New (a)(1) elaborates on the requirement that a program include the "work processes" of the trade. This was formerly in the introductory paragraph in a reference the work processes the standards would "cover." This reference was unclear and it was necessary to specify that the standards would contain an outline of the work processes and the amount of time allocated to each. This is necessary to insure that an apprentice receives balanced training in all aspects of a trade.

New (a)(2) adds a requirement that the program state its geographic area of operation. That is a defined term, see 205(m), which is then used in other regulations. For example, contractors must provide contract award information to a program whose geographic area of operation includes the site of a public work project.

New (a)(3) deleted the requirement that the standards define an apprentice. This was necessary because the term is defined in the statute, Labor Code 3077.

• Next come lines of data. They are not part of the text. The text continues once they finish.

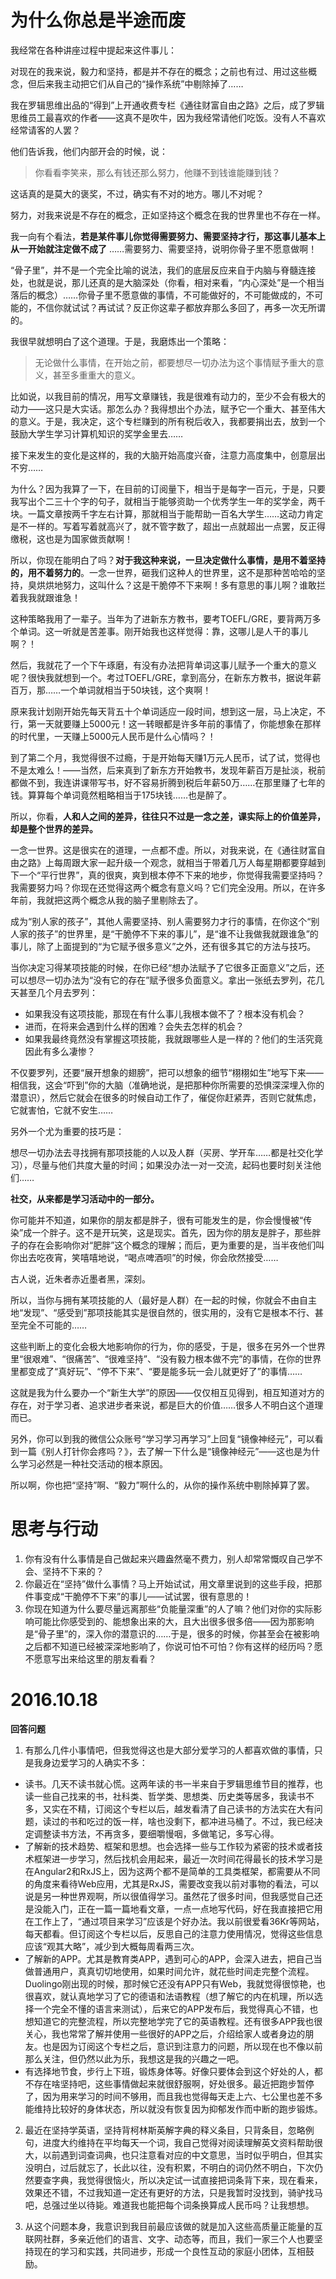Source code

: # 为什么你总是半途而废

我经常在各种讲座过程中提起来这件事儿：

对现在的我来说，毅力和坚持，都是并不存在的概念；之前也有过、用过这些概念，但后来我主动把它们从自己的“操作系统”中剔除掉了……

我在罗辑思维出品的“得到”上开通收费专栏《通往财富自由之路》之后，成了罗辑思维员工最喜欢的作者——这真不是吹牛，因为我经常请他们吃饭。没有人不喜欢经常请客的人罢？

他们告诉我，他们内部开会的时候，说：

>你看看李笑来，那么有钱还那么努力，他赚不到钱谁能赚到钱？

这话真的是莫大的褒奖，不过，确实有不对的地方。哪儿不对呢？

努力，对我来说是不存在的概念，正如坚持这个概念在我的世界里也不存在一样。

我一向有个看法，**若是某件事儿你觉得需要努力、需要坚持才行，那这事儿基本上从一开始就注定做不成了** ……需要努力、需要坚持，说明你骨子里不愿意做啊！

“骨子里”，并不是一个完全比喻的说法，我们的底层反应来自于内脑与脊髓连接处，也就是说，那儿还真的是大脑深处（你看，相对来看，“内心深处”是一个相当落后的概念）……你骨子里不愿意做的事情，不可能做好的，不可能做成的，不可能的，不信你就试试？再试试？反正你这辈子都放弃那么多回了，再多一次无所谓的。

我很早就想明白了这个道理。于是，我磨炼出一个策略：

> 无论做什么事情，在开始之前，都要想尽一切办法为这个事情赋予重大的意义，甚至多重重大的意义。

比如说，以我目前的情况，用写文章赚钱，我是很难有动力的，至少不会有极大的动力——这只是大实话。那怎么办？我得想出个办法，赋予它一个重大、甚至伟大的意义。于是，我决定，这个专栏赚到的所有税后收入，我都要捐出去，放到一个鼓励大学生学习计算机知识的奖学金里去……

接下来发生的变化是这样的，我的大脑开始高度兴奋，注意力高度集中，创意层出不穷……

为什么？因为我算了一下，在目前的订阅量下，相当于是每字一百元，于是，只要我写出个二三十个字的句子，就相当于能够资助一个优秀学生一年的奖学金，两千块。一篇文章按两千字左右计算，那就相当于能帮助一百名大学生……这动力肯定是不一样的。写着写着就高兴了，就不管字数了，超出一点就超出一点罢，反正得缴税，这也是为国家做贡献啊！

所以，你现在能明白了吗？**对于我这种来说，一旦决定做什么事情，是用不着坚持的，用不着努力的**。一念一世界，砸我们这种人的世界里，这不是那种苦哈哈的坚持，臭烘烘地努力，这叫什么？这是干脆停不下来啊！多有意思的事儿啊？谁敢拦着我我就跟谁急！

这种策略我用了一辈子。当年为了进新东方教书，要考TOEFL/GRE，要背两万多个单词。这一听就是苦差事。刚开始我也这样觉得：靠，这哪儿是人干的事儿啊？！

然后，我就花了一个下午琢磨，有没有办法把背单词这事儿赋予一个重大的意义呢？很快我就想到一个。考过TOEFL/GRE，拿到高分，在新东方教书，据说年薪百万，那……一个单词就相当于50块钱，这个爽啊！

原来我计划刚开始先每天背五十个单词适应一段时间，想到这一层，马上决定，不行，第一天就要赚上5000元！这一转眼都是许多年前的事情了，你能想象在那样的时代里，一天赚上5000元人民币是什么心情吗？！

到了第二个月，我觉得很不过瘾，于是开始每天赚1万元人民币，试了试，觉得也不是太难么！——当然，后来真到了新东方开始教书，发现年薪百万是扯淡，税前都做不到，我连讲课带写书，好不容易折腾到税后年薪50万……在那里赚了七年的钱。算算每个单词竟然粗略相当于175块钱……也是醉了。

所以，你看，**人和人之间的差异，往往只不过是一念之差，课实际上的价值差异，却是整个世界的差异。**

一念一世界。这是很实在的道理，一点都不虚。所以，对我来说，在《通往财富自由之路》上每周跟大家一起升级一个观念，就相当于带着几万人每星期都要穿越到下一个“平行世界”，真的很爽，爽到根本停不下来的地步，你觉得我需要坚持吗？我需要努力吗？你现在还觉得这两个概念有意义吗？它们完全没用。所以，在许多年前，我就把这两个概念从我的脑子里剔除去了。

成为“别人家的孩子”，其他人需要坚持、别人需要努力才行的事情，在你这个“别人家的孩子”的世界里，是“干脆停不下来的事儿”，是“谁不让我做我就跟谁急”的事儿，除了上面提到的“为它赋予很多意义”之外，还有很多其它的方法与技巧。

当你决定习得某项技能的时候，在你已经“想办法赋予了它很多正面意义”之后，还可以想尽一切办法为“没有它的存在”赋予很多负面意义。拿出一张纸去罗列，花几天甚至几个月去罗列：

* 如果我没有这项技能，那现在有什么事儿我根本做不了？根本没有机会？
* 进而，在将来会遇到什么样的困难？会失去怎样的机会？
* 如果我最终竟然没有掌握这项技能，我就跟哪些人是一样的？他们的生活究竟因此有多么凄惨？

不仅要罗列，还要“展开想象的翅膀”，把可以想象的细节“栩栩如生”地写下来——相信我，这会“吓到”你的大脑（准确地说，是把那种你所需要的恐惧深深埋入你的潜意识），然后它就会在很多的时候自动工作了，催促你赶紧弄，否则它就焦虑，它就害怕，它就不安生……

另外一个尤为重要的技巧是：

想尽一切办法去寻找拥有那项技能的人以及人群（买房、学开车……都是社交化学习），尽量与他们共度大量的时间；如果没办法一对一交流，起码也要时刻关注他们……

**社交，从来都是学习活动中的一部分。**

你可能并不知道，如果你的朋友都是胖子，很有可能发生的是，你会慢慢被“传染”成一个胖子。这不是开玩笑，这是现实。首先，因为你的朋友是胖子，那些胖子的存在会影响你对“肥胖”这个概念的理解；而后，更为重要的是，当半夜他们叫你出去吃夜宵，笑嘻嘻地说，“喝点啤酒呗”的时候，你会欣然接受……

古人说，近朱者赤近墨者黑，深刻。

所以，当你与拥有某项技能的人（最好是人群）在一起的时候，你就会不由自主地“发现”、“感受到”那项技能其实是很自然的，很实用的，没有它是根本不行、甚至完全不可能的……

这些判断上的变化会极大地影响你的行为，你的感受，于是，很多在另外一个世界里“很艰难”、“很痛苦”、“很难坚持”、“没有毅力根本做不完”的事情，在你的世界里都变成了“真好玩”、“停不下来”、“要是能多玩一会儿就更好了”的事情……

这就是我为什么要办一个“新生大学”的原因——仅仅相互见得到，相互知道对方的存在，对于学习者、追求进步者来说，都是巨大的价值……很多人不明白这个道理而已。

另外，你可以到我的微信公众账号“学习学习再学习”上回复“镜像神经元”，可以看到一篇《别人打针你会疼吗？》，去了解一下什么是“镜像神经元”——这也是为什么学习必然是一种社交活动的根本原因。

所以啊，你也把“坚持”啊、“毅力”啊什么的，从你的操作系统中剔除掉算了罢。

# 思考与行动

1. 你有没有什么事情是自己做起来兴趣盎然毫不费力，别人却常常慨叹自己学不会、坚持不下来的？
2. 你最近在“坚持”做什么事情？马上开始试试，用文章里说到的这些手段，把那件事变成“干脆停不下来”的事儿——试试罢，很有意思的！
3. 你现在知道为什么要尽量远离那些“负能量深重”的人了嘛？他们对你的实际影响可能比你感受到的、能想象出来的大，且大出很多很多倍——因为那影响是“骨子里”的，深入你的潜意识的……于是，很多的时候，你甚至会在被影响之后都不知道已经被深深地影响了，你说可怕不可怕？你有这样的经历吗？愿不愿意写出来给这里的朋友看看？

# 2016.10.18

**回答问题**

1. 有那么几件小事情吧，但我觉得这也是大部分爱学习的人都喜欢做的事情，只是我身边爱学习的人确实不多：
  * 读书。几天不读书就心慌。这两年读的书一半来自于罗辑思维节目的推荐，也读一些自己找来的书，社科类、哲学类、思想类、历史类等居多，我读书不多，又实在不精，订阅这个专栏以后，越发看清了自己读书的方法实在大有问题，读过的书和吃过的饭一样，啥也没剩下，都冲进马桶了。不过，我已经决定调整读书方法，不再贪多，要细嚼慢咽，多做笔记，多写心得。
  * 了解新的技术趋势、框架和思想。也会选择一些与工作较为紧密的技术或者技术框架进一步学习，然后找机会用起来，最近一次时间花得最长的技术学习是在Angular2和RxJS上，因为这两个都不是简单的工具类框架，都需要从不同的角度来看待Web应用，尤其是RxJS，需要改变我以前对事物的看法，可以说是另一种世界观啊，所以很值得学习。虽然花了很多时间，但我感觉自己还是没能入门，正在一篇一篇地看文章，一点一点地写代码，好在我直接把它用在工作上了，“通过项目来学习”应该是个好办法。我以前很爱看36Kr等网站，每天都看。但订阅这个专栏以后，反思自己的注意力使用情况，觉得这些信息应该“观其大略”，减少到大概每周看两三次。
  * 了解新的APP。尤其是教育类APP，遇到可心的APP，会深入进去，把自己当做普通用户，真真切切地使用，如果时间允许，就花些时间走完整个流程。Duolingo刚出现的时候，那时候它还没有APP只有Web，我就觉得很惊艳，也很喜欢，就认真地学习了它的德语和法语教程（想了解它的内在机理，所以选择一个完全不懂的语言来测试），后来它的APP发布后，我觉得真心不错，也想知道它的完整流程，所以完整地学完了它的英语教程。还有很多APP我也很关心，我也常常了解并使用一些很好的APP之后，介绍给家人或者身边的朋友。也是因为订阅这个专栏之后，意识到注意力的问题，所以现在也不像以前那么关注，但仍然以此为乐，我想这是我的兴趣之一吧。
  * 有选择地节食，步行上下班，锻炼身体等。好像只要体会到这个好处的人，都不存在啥坚持吧，这些事情做起来就很舒服啊，好处很多。最近把跑步暂停了，因为用来学习的时间不够用，而且我也觉得每天走上六、七公里也差不多能维持比较好的身体状态，所以就没有恢复因为抑郁发作而中断的跑步锻炼。
  
2. 最近在坚持学英语，坚持背柯林斯英解字典的释义条目，只背条目，忽略例句，进度大约维持在平均每天一个词，我自己觉得对阅读理解英文资料帮助很大，以前遇到词查词典，也只注意看对应的中文意思，当时似乎明白，但其实没明白，过后就忘了，长此以往，没有积累，不明白的词仍然不明白，下次仍然要查字典，我觉得很恼火，所以决定试一试直接把词条背下来，现在看来，效果还不错，不过我知道一定还有更好的方法，只是我暂时没找到，骑驴找马吧，总强过坐以待毙。难道我也能把每个词条换算成人民币吗？让我想想。

3. 从这个问题本身，我意识到我目前最应该做的就是加入这些高质量正能量的互联网社群，多亲近他们的语言、文字、动态等，而且，我们一家三个人也要坚持现在的学习和实践，共同进步，形成一个良性互动的家庭小团体，互相鼓励。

New (a)(4) was changed because it was necessary to clarify that the standards did not need to contain all the apprentice’s working conditions, but only those that were uniquely required by the program. Many working conditions are set by law, collective bargaining agreement or employer rule and the Council determined that only those that were set by the standards needed to be in the standards.

New (a)(5) added "progressively increasing" to modify wage. This was necessary to conform to the federal requirement that the wage scale for apprentices be one that progressively increases as skills are acquired, and consolidates a duplicate requirement in former (c)(7).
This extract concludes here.